LIFE Eco Food Choice project is funded by Europe’s DG Env, and runs from 2024 to 2028. It is a cooperation between 9 expert partners from four countries: France, the Netherlands, Germany and Spain. The main aim of the project is to develop and harmonize environmental labeling methodologies at the European scale.
The project is centered around three work packages:
1. Development of harmonized LCA methodology
The LCA methodology facilitates cross-food category comparisons, meaning that, for instance, an apple can be compared to a chocolate bar. The methodology builds on the European Commission’s Product Environmental Footprint (PEF) method and the PEF Category Rules (PEFCRs).
It addresses the limitation that PEFCRs do not exist for all product categories, and improves consistency between them, as current PEFCRs are not fully harmonized and do not enable comparisons across food categories. In addition, the Eco Food Choice methodology introduces further improvements to PEF, for example in the areas of biodiversity and ecotoxicity.

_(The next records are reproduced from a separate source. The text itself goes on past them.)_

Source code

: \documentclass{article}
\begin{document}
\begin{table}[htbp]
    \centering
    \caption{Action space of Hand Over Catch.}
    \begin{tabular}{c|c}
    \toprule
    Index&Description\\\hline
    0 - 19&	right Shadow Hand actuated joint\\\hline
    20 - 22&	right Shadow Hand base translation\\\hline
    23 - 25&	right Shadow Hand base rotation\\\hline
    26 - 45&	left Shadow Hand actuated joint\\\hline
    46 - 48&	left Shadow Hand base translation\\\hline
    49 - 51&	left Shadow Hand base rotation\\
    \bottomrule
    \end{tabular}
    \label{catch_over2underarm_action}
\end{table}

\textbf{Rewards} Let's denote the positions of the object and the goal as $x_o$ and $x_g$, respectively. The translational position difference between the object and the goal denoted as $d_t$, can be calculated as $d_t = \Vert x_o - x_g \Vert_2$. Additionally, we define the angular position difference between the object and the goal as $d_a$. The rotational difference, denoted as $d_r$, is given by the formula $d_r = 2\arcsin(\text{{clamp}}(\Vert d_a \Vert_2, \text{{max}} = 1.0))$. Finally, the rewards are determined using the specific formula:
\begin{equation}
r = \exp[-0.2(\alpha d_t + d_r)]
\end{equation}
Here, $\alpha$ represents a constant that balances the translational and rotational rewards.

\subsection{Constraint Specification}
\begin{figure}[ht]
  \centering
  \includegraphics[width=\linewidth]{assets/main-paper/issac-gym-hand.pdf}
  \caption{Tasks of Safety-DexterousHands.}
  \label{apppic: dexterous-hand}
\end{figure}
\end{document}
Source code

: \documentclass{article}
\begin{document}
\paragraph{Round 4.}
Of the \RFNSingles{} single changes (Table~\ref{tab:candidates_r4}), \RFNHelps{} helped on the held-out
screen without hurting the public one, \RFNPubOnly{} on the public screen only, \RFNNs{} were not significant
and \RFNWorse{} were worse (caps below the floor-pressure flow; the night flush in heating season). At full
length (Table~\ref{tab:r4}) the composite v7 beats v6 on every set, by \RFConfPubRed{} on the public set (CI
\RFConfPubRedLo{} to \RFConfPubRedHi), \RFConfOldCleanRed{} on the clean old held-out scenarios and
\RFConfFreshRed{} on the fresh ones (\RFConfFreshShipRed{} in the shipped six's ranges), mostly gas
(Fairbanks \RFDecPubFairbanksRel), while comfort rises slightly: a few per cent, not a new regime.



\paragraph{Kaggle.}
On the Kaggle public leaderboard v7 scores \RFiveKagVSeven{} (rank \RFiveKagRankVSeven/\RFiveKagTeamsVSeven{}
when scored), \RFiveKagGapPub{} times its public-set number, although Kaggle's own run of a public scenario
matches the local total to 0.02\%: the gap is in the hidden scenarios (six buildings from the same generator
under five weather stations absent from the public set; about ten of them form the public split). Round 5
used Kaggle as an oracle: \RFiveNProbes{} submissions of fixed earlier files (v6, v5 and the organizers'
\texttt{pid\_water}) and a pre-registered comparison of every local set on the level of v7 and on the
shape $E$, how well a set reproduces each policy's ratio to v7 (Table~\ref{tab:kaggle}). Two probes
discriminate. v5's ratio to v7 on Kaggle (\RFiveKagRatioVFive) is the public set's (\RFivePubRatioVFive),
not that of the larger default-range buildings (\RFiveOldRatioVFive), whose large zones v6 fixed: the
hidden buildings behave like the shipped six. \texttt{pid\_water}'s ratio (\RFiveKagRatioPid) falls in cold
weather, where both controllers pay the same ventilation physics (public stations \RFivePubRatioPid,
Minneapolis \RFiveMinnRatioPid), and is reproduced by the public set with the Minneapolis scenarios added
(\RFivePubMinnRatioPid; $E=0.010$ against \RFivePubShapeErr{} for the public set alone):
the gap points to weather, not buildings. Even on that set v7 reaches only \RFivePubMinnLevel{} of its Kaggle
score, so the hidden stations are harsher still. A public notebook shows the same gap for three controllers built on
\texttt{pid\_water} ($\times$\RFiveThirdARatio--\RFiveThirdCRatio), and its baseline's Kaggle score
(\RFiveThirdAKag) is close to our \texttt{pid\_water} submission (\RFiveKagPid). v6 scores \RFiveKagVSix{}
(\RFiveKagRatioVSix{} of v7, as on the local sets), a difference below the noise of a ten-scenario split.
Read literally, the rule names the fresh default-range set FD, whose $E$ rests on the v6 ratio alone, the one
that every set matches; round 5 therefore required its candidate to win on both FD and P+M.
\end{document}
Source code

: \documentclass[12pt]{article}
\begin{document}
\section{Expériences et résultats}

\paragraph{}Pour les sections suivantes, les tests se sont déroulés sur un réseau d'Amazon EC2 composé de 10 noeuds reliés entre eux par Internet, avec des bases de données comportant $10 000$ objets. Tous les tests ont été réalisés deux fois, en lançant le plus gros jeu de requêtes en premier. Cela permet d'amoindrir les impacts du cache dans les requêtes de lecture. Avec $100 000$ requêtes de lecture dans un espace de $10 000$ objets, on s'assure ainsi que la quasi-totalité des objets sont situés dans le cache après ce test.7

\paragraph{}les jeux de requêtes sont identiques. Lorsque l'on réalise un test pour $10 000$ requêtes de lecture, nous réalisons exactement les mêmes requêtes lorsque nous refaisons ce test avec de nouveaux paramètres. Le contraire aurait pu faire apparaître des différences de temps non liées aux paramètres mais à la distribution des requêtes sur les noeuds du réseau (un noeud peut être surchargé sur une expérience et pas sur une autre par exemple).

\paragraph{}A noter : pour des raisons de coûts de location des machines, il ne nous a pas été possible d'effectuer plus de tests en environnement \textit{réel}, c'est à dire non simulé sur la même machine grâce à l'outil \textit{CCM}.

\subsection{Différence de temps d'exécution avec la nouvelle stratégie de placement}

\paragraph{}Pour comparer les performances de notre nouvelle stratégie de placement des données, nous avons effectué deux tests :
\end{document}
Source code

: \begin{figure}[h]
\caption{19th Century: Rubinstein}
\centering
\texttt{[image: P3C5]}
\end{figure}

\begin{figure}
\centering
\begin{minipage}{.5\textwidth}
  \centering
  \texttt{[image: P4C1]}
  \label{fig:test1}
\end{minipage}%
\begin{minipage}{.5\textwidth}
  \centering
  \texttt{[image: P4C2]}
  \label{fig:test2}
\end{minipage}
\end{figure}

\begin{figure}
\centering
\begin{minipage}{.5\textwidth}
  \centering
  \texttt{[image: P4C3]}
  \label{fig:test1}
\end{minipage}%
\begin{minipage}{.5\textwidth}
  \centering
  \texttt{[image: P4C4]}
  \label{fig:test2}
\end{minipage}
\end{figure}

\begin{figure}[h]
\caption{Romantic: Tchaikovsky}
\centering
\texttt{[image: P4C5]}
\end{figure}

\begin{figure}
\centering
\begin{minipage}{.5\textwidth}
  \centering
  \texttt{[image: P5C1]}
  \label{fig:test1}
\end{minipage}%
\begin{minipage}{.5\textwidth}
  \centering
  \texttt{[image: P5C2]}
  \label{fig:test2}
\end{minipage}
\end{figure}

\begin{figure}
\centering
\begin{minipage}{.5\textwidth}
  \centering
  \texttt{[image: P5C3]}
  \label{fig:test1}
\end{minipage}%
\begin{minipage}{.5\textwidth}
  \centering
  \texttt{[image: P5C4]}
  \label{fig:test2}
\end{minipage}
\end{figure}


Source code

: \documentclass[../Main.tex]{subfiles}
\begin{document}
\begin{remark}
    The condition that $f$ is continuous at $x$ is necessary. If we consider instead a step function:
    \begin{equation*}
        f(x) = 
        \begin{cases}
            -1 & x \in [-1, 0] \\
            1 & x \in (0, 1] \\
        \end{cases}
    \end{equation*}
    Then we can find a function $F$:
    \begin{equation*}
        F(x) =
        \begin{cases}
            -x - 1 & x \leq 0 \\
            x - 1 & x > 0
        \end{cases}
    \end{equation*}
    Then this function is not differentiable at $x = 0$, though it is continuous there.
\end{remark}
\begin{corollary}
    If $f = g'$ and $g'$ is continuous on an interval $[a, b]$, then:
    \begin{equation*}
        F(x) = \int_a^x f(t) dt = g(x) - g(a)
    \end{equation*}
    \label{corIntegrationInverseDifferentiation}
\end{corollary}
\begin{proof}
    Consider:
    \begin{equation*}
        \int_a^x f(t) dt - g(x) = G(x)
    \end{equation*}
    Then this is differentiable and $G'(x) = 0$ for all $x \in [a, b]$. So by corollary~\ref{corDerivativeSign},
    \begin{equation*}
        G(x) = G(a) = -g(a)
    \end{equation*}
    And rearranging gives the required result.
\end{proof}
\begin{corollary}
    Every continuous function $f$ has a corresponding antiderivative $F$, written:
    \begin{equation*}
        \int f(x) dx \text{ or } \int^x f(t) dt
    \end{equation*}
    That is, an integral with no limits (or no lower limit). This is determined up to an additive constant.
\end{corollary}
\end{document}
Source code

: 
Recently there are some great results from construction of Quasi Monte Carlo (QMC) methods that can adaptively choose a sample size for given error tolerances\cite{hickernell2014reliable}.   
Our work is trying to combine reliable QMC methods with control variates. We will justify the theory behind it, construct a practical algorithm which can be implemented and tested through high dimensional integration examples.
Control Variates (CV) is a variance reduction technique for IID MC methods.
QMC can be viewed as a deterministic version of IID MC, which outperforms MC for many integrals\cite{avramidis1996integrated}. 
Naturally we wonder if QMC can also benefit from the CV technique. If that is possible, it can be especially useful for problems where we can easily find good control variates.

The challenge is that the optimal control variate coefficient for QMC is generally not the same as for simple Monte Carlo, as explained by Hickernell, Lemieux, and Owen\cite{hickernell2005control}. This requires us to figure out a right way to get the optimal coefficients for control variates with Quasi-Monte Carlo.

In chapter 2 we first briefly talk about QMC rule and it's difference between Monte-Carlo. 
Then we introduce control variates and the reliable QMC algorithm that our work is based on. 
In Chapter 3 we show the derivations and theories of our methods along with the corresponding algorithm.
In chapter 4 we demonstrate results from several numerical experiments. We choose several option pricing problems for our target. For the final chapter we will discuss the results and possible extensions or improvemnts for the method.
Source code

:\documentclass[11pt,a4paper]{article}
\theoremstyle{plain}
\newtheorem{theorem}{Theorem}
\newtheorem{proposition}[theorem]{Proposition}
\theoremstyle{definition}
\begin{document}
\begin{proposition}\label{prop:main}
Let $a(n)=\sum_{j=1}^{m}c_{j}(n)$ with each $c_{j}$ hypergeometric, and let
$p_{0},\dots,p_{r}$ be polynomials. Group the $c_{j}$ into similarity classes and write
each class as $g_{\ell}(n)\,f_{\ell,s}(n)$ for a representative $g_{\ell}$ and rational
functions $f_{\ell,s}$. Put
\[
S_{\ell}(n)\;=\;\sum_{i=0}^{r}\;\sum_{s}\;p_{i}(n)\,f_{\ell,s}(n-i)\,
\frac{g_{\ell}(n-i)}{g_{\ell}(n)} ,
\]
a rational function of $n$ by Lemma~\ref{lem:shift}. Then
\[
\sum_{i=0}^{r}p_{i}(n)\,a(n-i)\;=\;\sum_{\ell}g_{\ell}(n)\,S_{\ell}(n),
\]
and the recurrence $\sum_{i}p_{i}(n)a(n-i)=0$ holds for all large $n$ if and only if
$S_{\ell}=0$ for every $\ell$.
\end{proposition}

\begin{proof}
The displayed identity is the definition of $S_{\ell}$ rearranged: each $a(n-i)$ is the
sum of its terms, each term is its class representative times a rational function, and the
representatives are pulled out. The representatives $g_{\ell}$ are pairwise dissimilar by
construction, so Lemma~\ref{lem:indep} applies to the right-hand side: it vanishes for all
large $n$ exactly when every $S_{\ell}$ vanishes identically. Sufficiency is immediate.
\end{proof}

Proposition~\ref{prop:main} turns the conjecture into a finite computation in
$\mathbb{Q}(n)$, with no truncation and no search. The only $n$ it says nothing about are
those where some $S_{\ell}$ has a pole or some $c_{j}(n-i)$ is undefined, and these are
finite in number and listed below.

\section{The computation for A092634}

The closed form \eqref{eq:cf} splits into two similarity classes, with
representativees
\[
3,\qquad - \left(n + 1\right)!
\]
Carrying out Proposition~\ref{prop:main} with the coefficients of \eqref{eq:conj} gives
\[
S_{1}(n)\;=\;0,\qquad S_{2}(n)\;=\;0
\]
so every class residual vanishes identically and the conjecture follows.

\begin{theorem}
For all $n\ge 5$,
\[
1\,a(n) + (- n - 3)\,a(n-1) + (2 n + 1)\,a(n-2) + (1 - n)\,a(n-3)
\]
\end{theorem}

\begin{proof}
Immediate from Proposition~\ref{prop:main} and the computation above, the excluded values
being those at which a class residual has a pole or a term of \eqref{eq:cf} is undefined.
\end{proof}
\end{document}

2. Development of grading methodology
An environmental label should be easy for consumers to understand and use, while also providing an incentive for producers to reduce their environmental impact. To achieve this, LCA outcomes need to be translated into a format that is accessible to non-experts.
Within Eco Food Choice, a grading methodology is being developed, resulting in a traffic light–type label combined with a numeric score. The research explores different design choices, such as the number of grades (e.g. five, like Nutri-Score, or eight), the distribution between grades, the effort required for producers to improve their score, and the inclusion of uncertainty based on data quality indicators.
3. Testing and design of environmental label
The effectiveness of an environmental label ultimately depends on whether it influences consumer behaviour and leads to more sustainable purchasing decisions. This work package focuses on both the design of the label and consumer research, including online and in-store testing.
For more information and deliverables, visit the project’s page here.
My role: My involvement in the project spans all work packages. I am the work package leader for the development of the grading methodology, lead several sub-tasks within the LCA methodology development, contribute to others, and act as an advisor in the consumer testing, particularly from the perspective of environmental scoring.